### What you have to do
Below are records to give again exactly; omit each image they contain.

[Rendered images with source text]
■ ■ ■ ■ ■

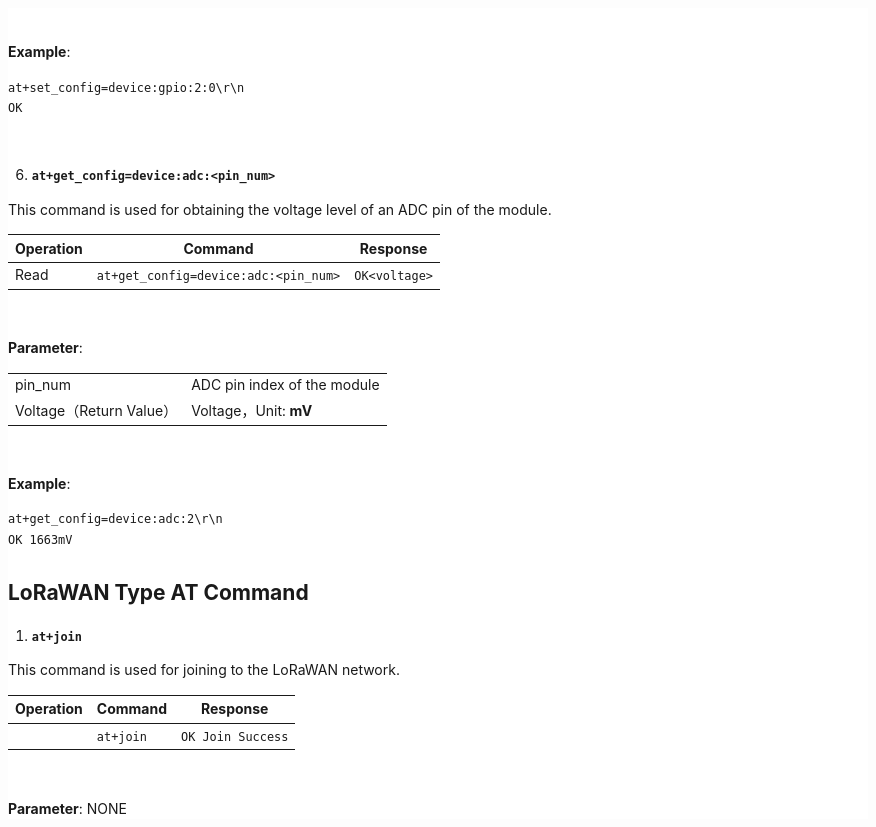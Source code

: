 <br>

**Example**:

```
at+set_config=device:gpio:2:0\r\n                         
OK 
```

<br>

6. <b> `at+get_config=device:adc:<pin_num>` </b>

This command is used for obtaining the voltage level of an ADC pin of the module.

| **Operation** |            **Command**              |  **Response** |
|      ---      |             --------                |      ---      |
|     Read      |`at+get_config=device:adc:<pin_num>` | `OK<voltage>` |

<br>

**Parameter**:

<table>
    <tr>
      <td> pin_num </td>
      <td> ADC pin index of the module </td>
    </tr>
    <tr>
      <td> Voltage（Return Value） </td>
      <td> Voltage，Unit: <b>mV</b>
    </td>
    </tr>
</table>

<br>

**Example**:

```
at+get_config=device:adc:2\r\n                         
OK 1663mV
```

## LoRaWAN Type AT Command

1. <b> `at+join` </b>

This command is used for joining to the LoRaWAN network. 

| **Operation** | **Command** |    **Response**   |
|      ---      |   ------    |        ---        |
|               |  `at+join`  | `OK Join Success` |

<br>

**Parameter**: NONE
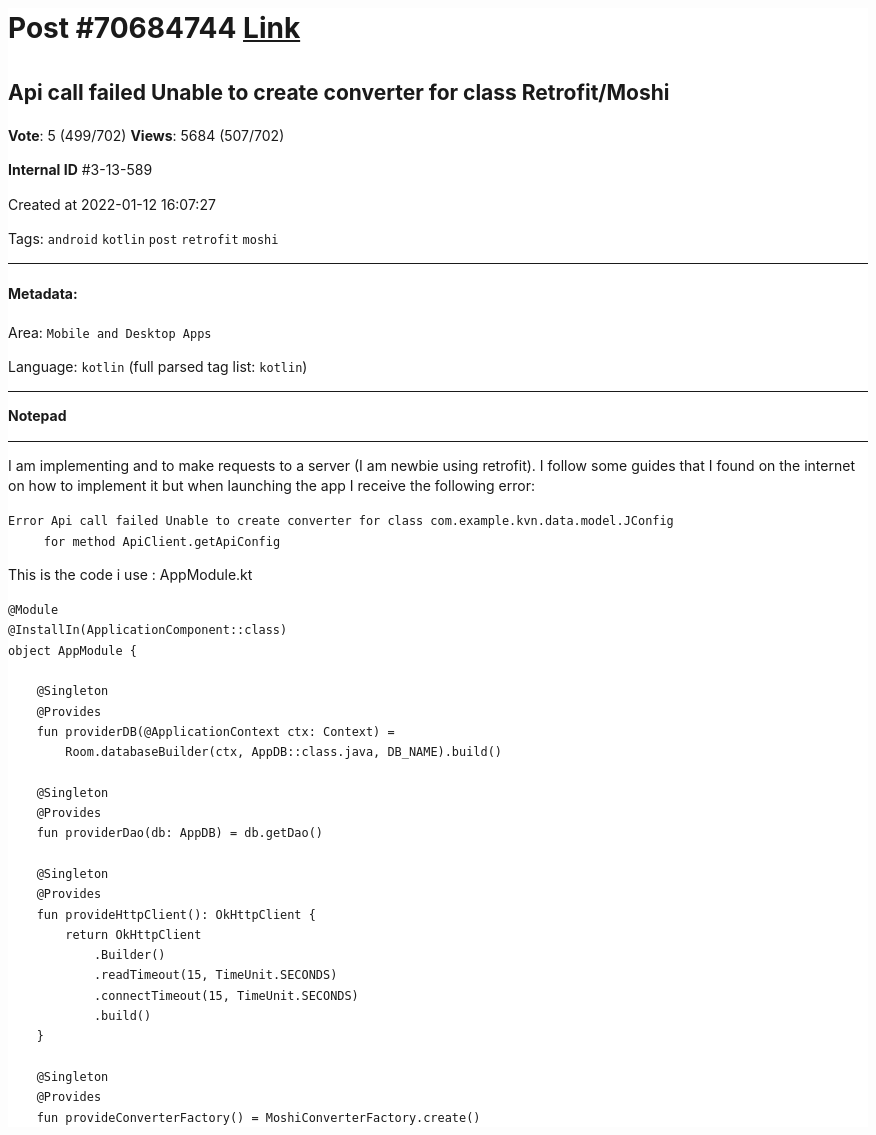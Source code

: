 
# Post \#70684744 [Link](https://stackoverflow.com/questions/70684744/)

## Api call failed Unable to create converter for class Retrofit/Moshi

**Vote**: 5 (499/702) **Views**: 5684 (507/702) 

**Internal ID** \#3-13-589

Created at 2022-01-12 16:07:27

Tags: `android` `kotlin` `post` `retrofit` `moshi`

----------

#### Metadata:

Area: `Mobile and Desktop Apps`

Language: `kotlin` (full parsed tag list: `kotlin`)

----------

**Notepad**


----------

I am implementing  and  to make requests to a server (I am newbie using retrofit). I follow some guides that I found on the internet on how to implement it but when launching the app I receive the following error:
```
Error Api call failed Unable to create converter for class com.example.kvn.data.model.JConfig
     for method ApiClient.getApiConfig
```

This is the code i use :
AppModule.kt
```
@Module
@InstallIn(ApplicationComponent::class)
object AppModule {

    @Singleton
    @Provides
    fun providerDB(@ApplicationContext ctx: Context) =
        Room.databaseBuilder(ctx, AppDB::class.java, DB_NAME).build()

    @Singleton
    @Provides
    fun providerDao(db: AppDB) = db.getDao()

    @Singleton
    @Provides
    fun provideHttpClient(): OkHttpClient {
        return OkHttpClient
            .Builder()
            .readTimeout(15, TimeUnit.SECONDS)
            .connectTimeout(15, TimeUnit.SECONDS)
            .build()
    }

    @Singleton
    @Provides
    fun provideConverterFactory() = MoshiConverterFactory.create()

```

■ ■ ■ ■ ■

### Output for this task
Source code

: <br>

**Example**:

```
at+set_config=device:gpio:2:0\r\n                         
OK 
```

<br>

6. <b> `at+get_config=device:adc:<pin_num>` </b>

This command is used for obtaining the voltage level of an ADC pin of the module.

| **Operation** |            **Command**              |  **Response** |
|      ---      |             --------                |      ---      |
|     Read      |`at+get_config=device:adc:<pin_num>` | `OK<voltage>` |

<br>

**Parameter**:

<table>
    <tr>
      <td> pin_num </td>
      <td> ADC pin index of the module </td>
    </tr>
    <tr>
      <td> Voltage（Return Value） </td>
      <td> Voltage，Unit: <b>mV</b>
    </td>
    </tr>
</table>

<br>

**Example**:

```
at+get_config=device:adc:2\r\n                         
OK 1663mV
```

## LoRaWAN Type AT Command

1. <b> `at+join` </b>

This command is used for joining to the LoRaWAN network. 

| **Operation** | **Command** |    **Response**   |
|      ---      |   ------    |        ---        |
|               |  `at+join`  | `OK Join Success` |

<br>

**Parameter**: NONE
Source code

: 
# Post \#70684744 [Link](https://stackoverflow.com/questions/70684744/)

## Api call failed Unable to create converter for class Retrofit/Moshi

**Vote**: 5 (499/702) **Views**: 5684 (507/702) 

**Internal ID** \#3-13-589

Created at 2022-01-12 16:07:27

Tags: `android` `kotlin` `post` `retrofit` `moshi`

----------

#### Metadata:

Area: `Mobile and Desktop Apps`

Language: `kotlin` (full parsed tag list: `kotlin`)

----------

**Notepad**


----------

I am implementing  and  to make requests to a server (I am newbie using retrofit). I follow some guides that I found on the internet on how to implement it but when launching the app I receive the following error:
```
Error Api call failed Unable to create converter for class com.example.kvn.data.model.JConfig
     for method ApiClient.getApiConfig
```

This is the code i use :
AppModule.kt
```
@Module
@InstallIn(ApplicationComponent::class)
object AppModule {

    @Singleton
    @Provides
    fun providerDB(@ApplicationContext ctx: Context) =
        Room.databaseBuilder(ctx, AppDB::class.java, DB_NAME).build()

    @Singleton
    @Provides
    fun providerDao(db: AppDB) = db.getDao()

    @Singleton
    @Provides
    fun provideHttpClient(): OkHttpClient {
        return OkHttpClient
            .Builder()
            .readTimeout(15, TimeUnit.SECONDS)
            .connectTimeout(15, TimeUnit.SECONDS)
            .build()
    }

    @Singleton
    @Provides
    fun provideConverterFactory() = MoshiConverterFactory.create()

```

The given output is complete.